My Mom’s homemade spaghetti sauce would have to be one of those. Now, this is not the “homemade spaghetti sauce” that your school lunch lady tried to pawn off on you, no, my Mom’s homemade spaghetti is something even my picky father will eat. She cooks it for hours in the slow cooker and the smell resonates throughout the house. It always makes me feel loved with every bite. However, the next day, BOOM, the spaghetti takes new life. The flavors are finally intermingling and I just dive in the leftovers. I have been known to fight my siblings for leftovers to take back home and freeze.
Brown the ground beef and sausage together drain and put in the crock pot (reserve the grease). Put the grease back in the pan and sauté the onion and green pepper until tender. Once this is done add to the crock pot. At this point you can add the rest of the ingredients and cook on low for around 8 hours.
Another dish is one that my Pop made for me when I was a child and is a staple in the South Carolina low country where my Mother was raised. My Pop was a man that always reminded me of Santa Claus. He was big and jolly with white hair and a big white beard. He was a talker and he loved his grandbabies. He loved us so much he would make his special chicken bog whenever we came to visit. He always made enough for us to take home with us so we would be eating leftovers for a week.

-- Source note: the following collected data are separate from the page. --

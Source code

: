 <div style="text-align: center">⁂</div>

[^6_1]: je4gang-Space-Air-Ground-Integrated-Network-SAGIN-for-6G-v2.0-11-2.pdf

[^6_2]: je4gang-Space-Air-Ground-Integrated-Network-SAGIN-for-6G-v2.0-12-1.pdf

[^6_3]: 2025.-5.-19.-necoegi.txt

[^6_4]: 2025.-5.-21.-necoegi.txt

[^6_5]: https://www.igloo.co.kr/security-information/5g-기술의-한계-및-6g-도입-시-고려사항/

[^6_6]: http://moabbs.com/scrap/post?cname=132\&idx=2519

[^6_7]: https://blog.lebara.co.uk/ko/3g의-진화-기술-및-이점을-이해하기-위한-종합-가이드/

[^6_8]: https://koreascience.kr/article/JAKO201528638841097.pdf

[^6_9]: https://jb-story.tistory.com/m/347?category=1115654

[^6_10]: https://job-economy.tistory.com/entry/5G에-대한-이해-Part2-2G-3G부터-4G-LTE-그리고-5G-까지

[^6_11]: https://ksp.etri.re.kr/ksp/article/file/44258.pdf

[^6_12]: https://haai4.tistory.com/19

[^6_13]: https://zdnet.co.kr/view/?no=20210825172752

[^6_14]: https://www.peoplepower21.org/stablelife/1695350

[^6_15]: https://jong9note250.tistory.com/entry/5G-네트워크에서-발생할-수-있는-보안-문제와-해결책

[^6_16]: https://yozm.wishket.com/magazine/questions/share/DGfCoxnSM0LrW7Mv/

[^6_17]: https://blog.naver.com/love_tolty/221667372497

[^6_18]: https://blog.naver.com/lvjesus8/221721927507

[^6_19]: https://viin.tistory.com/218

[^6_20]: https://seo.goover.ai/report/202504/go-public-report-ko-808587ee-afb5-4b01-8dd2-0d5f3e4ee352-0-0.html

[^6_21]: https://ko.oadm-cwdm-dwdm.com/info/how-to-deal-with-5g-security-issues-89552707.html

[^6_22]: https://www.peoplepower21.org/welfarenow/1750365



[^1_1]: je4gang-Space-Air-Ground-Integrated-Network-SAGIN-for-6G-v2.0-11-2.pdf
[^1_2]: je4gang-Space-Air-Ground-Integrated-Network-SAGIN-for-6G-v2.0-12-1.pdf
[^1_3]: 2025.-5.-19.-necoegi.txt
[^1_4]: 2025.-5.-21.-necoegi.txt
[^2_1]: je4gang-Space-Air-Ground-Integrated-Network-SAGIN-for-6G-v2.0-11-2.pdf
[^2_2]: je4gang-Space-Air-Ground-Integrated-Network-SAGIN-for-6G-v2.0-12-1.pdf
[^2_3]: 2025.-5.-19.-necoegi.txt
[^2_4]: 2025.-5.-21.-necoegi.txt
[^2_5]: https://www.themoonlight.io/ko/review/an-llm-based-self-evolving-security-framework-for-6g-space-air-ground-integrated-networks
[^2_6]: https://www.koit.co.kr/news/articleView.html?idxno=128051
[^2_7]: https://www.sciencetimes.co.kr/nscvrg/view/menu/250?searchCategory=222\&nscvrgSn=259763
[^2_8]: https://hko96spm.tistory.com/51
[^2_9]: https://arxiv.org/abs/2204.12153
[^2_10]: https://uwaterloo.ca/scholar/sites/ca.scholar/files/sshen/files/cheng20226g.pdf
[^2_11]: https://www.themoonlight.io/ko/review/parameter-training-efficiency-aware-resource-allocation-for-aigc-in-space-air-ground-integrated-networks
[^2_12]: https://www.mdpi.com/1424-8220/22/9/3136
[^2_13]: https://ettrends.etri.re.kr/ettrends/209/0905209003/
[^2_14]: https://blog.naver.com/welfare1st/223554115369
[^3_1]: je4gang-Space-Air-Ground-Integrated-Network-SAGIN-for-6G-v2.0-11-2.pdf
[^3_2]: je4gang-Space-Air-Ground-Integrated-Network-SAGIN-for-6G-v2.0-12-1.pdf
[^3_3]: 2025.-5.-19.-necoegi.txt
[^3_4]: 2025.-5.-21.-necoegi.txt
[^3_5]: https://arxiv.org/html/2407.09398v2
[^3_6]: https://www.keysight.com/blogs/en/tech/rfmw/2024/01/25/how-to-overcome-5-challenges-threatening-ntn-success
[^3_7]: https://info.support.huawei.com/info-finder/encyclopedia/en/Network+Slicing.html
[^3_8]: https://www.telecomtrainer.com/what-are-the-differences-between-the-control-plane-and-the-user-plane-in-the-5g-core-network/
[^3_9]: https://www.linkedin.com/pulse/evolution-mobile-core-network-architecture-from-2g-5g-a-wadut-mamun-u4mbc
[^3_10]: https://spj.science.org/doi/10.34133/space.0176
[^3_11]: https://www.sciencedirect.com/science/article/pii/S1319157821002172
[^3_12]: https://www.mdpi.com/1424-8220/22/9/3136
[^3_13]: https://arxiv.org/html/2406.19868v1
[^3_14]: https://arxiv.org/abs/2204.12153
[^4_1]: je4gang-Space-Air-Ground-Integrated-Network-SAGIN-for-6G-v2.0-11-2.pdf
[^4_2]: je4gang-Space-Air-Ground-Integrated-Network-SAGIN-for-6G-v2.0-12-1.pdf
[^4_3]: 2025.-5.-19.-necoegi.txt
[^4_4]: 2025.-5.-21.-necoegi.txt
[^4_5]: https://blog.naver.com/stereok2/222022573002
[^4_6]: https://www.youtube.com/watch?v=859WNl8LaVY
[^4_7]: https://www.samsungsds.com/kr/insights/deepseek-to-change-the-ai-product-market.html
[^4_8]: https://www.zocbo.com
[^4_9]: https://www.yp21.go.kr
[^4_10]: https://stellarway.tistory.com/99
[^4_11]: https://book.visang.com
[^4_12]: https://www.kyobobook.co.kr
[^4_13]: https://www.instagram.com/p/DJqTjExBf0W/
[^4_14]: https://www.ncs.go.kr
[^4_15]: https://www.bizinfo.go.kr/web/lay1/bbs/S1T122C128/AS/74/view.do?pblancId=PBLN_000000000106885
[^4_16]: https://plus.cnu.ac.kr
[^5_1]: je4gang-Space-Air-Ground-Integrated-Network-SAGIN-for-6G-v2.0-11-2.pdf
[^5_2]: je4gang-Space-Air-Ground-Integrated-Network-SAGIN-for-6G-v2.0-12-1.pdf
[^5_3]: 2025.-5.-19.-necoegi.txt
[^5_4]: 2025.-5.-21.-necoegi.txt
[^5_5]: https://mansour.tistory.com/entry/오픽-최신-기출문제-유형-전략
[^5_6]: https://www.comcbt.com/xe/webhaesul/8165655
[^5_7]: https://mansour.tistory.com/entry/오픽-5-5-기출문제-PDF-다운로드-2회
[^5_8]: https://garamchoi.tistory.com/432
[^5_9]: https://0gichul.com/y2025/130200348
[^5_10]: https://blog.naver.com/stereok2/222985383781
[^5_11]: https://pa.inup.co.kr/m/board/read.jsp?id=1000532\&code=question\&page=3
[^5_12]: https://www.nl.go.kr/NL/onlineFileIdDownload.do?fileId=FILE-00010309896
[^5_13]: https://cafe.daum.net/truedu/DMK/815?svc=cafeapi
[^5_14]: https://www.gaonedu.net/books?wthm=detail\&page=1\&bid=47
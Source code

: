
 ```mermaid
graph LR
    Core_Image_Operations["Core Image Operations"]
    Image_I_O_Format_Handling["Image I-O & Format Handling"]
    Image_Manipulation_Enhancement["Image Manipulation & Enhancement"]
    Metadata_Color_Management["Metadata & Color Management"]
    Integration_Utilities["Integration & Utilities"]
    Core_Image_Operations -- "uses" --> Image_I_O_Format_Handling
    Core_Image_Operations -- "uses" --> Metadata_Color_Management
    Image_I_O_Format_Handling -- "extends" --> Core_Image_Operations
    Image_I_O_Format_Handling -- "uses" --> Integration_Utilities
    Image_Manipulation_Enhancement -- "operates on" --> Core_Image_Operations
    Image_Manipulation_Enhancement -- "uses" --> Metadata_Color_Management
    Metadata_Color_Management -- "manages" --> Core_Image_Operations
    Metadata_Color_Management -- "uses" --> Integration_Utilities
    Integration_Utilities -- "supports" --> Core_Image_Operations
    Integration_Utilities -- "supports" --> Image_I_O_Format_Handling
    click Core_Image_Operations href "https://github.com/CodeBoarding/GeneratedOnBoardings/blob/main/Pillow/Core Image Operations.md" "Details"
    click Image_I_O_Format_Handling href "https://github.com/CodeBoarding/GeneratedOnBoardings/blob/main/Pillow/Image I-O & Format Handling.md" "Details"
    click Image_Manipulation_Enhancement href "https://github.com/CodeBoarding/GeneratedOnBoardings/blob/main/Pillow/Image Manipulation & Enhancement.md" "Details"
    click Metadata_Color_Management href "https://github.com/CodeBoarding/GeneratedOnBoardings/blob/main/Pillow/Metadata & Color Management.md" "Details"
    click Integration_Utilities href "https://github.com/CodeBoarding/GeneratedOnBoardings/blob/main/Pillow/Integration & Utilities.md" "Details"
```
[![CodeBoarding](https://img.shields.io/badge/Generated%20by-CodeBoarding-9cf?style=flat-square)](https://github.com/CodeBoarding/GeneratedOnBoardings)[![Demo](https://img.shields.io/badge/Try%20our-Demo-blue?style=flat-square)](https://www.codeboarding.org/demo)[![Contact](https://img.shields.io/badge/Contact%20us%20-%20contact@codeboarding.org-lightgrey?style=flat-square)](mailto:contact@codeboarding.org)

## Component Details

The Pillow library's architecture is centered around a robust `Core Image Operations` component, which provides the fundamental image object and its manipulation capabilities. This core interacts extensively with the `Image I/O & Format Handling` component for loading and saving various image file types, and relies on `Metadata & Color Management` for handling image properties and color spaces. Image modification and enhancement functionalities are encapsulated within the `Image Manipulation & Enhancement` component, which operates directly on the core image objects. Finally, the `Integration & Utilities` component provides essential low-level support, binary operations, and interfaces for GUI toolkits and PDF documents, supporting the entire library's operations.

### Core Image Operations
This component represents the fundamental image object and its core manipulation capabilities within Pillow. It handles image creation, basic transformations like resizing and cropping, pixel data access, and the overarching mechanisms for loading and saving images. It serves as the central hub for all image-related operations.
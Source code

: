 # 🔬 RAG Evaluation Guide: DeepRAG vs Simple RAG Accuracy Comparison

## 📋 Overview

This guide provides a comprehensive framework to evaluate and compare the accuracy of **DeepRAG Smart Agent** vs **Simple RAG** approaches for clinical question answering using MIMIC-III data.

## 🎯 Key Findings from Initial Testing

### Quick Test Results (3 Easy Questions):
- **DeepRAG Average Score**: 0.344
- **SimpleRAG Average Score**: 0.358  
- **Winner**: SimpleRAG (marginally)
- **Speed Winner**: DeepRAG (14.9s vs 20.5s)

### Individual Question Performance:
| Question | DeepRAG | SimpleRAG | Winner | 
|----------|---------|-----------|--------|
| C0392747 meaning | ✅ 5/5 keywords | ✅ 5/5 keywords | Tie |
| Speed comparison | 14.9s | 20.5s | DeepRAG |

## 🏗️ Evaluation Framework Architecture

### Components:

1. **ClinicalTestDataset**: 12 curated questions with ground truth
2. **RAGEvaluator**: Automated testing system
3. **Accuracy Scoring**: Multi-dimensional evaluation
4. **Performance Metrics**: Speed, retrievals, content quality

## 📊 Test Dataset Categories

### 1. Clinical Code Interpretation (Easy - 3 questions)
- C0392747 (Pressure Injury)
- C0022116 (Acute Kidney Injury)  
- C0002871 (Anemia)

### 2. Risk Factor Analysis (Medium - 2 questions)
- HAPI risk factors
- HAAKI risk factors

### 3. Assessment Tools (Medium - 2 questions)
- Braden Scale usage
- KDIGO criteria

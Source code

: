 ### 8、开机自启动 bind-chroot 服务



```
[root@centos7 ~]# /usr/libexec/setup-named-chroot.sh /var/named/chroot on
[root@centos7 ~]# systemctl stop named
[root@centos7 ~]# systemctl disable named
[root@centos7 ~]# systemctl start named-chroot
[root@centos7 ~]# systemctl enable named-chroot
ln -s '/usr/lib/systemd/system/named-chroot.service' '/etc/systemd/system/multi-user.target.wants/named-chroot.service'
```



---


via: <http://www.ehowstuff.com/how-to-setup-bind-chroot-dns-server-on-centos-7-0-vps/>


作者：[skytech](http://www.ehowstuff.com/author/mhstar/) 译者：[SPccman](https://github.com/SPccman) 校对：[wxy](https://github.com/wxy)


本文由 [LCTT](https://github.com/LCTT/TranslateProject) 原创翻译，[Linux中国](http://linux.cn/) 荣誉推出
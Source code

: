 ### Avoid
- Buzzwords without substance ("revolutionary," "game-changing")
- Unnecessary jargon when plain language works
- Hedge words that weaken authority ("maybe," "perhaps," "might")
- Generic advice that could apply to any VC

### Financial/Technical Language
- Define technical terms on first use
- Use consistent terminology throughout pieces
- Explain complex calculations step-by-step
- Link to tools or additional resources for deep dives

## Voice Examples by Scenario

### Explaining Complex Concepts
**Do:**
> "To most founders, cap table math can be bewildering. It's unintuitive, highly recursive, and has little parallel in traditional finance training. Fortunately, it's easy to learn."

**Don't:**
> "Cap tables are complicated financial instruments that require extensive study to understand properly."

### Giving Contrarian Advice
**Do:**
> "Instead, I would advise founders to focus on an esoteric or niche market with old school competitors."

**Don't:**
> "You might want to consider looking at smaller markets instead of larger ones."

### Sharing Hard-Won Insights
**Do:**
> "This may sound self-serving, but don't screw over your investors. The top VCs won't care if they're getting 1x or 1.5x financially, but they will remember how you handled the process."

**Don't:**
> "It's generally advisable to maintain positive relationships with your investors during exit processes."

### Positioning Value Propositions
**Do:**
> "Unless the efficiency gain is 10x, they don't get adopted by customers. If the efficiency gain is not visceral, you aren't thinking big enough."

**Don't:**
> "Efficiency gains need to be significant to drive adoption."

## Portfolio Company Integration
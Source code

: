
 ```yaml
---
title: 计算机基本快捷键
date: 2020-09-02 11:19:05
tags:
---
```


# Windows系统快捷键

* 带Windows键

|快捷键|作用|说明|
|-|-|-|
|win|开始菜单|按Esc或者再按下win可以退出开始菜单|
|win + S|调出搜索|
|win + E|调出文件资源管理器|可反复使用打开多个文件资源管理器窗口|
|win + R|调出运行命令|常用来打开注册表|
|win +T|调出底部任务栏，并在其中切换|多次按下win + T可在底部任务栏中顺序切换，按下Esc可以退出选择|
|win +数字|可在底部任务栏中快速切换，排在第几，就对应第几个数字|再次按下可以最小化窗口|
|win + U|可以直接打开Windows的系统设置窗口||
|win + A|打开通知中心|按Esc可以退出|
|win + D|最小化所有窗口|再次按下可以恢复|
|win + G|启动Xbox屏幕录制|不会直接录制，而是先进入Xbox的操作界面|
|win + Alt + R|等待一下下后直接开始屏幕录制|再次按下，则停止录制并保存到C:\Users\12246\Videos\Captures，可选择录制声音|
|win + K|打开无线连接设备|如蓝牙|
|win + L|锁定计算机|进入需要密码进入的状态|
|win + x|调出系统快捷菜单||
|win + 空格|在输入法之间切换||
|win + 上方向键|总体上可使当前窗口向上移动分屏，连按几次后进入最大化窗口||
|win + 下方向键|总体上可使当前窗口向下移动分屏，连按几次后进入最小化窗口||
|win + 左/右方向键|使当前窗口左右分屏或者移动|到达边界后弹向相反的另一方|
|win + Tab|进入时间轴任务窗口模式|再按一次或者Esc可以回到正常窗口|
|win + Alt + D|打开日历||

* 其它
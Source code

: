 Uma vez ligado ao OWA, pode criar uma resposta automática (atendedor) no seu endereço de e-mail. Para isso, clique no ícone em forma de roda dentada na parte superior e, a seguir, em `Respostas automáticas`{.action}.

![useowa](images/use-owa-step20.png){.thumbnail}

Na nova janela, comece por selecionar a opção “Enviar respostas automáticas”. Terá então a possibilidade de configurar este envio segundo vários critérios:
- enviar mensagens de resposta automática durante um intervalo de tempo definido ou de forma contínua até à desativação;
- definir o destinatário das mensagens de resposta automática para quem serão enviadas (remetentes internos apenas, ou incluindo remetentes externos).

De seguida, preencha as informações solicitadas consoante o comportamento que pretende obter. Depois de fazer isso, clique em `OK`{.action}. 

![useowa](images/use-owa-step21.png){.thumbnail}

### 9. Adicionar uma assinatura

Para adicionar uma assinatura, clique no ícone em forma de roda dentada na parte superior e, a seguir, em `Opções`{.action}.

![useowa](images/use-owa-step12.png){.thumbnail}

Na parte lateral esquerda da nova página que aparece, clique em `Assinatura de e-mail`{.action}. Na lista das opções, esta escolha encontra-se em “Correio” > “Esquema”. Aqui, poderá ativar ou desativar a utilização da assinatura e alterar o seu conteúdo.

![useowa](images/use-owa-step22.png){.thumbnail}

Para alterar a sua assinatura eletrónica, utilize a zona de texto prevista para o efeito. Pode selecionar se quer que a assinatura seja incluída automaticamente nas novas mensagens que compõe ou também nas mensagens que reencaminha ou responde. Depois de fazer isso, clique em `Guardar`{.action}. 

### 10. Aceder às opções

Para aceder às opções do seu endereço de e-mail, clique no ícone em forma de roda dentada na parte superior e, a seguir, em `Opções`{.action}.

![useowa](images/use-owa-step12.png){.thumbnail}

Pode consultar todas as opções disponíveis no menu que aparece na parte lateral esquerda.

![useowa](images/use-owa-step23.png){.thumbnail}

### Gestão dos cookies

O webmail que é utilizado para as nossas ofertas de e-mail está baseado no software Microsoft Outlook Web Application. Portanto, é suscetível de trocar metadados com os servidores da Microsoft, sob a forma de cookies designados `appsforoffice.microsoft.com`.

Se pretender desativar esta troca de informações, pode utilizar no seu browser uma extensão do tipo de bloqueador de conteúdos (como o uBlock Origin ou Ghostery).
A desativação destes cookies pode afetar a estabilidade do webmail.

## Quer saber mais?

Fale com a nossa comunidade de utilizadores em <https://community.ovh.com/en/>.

It is one of my fondest memories of him and whenever my Mom makes it I just smile and think about how much he would love to know we still eat his chicken bog.
Add chicken broth, water, chicken breasts, bay leaf, salt and pepper to a large stock pot and heat over medium heat until simmering. Reduce heat to medium-low, cover and slowly simmer chicken for one hour. Discard bay leaf. Remove chicken from stock. Once cool enough to handle, remove skin and bones from chicken breasts and chop chicken into bite-sized pieces or shred with a fork. Add chicken back to pot.
Cut smoked sausage into bite-sized pieces and add to pot. Add onion powder, cayenne, garlic powder, paprika and rice and bring to a boil. Once boiling, stir well, reduce heat to medium-low, cover and cook for 20 minutes, stirring once or twice (this is when you would add the tabasco sauce to taste).
*You can also use a whole chicken. I don’t recommend using boneless, skinless breasts, but if you do, add 5 tablespoons butter when adding smoked sausage and spices.
I hope that these recipes bring your families as much as they have brought mine. Be sure to make enough for leftovers!